[[ LISTED RECORDS, beginning ]]
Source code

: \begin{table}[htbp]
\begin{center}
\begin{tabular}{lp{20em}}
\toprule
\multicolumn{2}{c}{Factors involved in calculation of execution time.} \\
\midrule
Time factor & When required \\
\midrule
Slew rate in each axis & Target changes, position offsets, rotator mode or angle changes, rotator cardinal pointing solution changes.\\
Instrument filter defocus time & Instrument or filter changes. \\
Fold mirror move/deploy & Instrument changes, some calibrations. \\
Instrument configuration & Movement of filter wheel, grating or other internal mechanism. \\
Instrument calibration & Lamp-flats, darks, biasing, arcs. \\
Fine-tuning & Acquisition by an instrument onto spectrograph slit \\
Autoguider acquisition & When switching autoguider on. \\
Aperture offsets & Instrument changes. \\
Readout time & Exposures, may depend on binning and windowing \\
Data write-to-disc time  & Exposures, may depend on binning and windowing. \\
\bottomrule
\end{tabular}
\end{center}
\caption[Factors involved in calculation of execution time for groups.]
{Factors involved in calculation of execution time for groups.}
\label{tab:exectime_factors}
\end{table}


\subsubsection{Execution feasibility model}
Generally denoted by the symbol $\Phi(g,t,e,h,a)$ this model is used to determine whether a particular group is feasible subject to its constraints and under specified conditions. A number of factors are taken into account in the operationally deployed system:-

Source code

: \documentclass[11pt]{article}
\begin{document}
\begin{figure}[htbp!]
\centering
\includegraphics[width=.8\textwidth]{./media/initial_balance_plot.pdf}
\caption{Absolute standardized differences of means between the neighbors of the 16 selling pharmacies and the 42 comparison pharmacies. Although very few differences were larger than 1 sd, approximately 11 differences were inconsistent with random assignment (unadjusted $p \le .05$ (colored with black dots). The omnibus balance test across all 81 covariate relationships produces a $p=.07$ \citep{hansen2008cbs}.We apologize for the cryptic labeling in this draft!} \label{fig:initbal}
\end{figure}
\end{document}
[[ LISTED RECORDS, end ]]
_TASK TO CARRY OUT:_ The expected output is every record, repeated exactly.

_PROBLEM SOLUTION:_
Source code

: \begin{table}[htbp]
\begin{center}
\begin{tabular}{lp{20em}}
\toprule
\multicolumn{2}{c}{Factors involved in calculation of execution time.} \\
\midrule
Time factor & When required \\
\midrule
Slew rate in each axis & Target changes, position offsets, rotator mode or angle changes, rotator cardinal pointing solution changes.\\
Instrument filter defocus time & Instrument or filter changes. \\
Fold mirror move/deploy & Instrument changes, some calibrations. \\
Instrument configuration & Movement of filter wheel, grating or other internal mechanism. \\
Instrument calibration & Lamp-flats, darks, biasing, arcs. \\
Fine-tuning & Acquisition by an instrument onto spectrograph slit \\
Autoguider acquisition & When switching autoguider on. \\
Aperture offsets & Instrument changes. \\
Readout time & Exposures, may depend on binning and windowing \\
Data write-to-disc time  & Exposures, may depend on binning and windowing. \\
\bottomrule
\end{tabular}
\end{center}
\caption[Factors involved in calculation of execution time for groups.]
{Factors involved in calculation of execution time for groups.}
\label{tab:exectime_factors}
\end{table}


\subsubsection{Execution feasibility model}
Generally denoted by the symbol $\Phi(g,t,e,h,a)$ this model is used to determine whether a particular group is feasible subject to its constraints and under specified conditions. A number of factors are taken into account in the operationally deployed system:-

Source code

: \documentclass[11pt]{article}
\begin{document}
\begin{figure}[htbp!]
\centering
\includegraphics[width=.8\textwidth]{./media/initial_balance_plot.pdf}
\caption{Absolute standardized differences of means between the neighbors of the 16 selling pharmacies and the 42 comparison pharmacies. Although very few differences were larger than 1 sd, approximately 11 differences were inconsistent with random assignment (unadjusted $p \le .05$ (colored with black dots). The omnibus balance test across all 81 covariate relationships produces a $p=.07$ \citep{hansen2008cbs}.We apologize for the cryptic labeling in this draft!} \label{fig:initbal}
\end{figure}
\end{document}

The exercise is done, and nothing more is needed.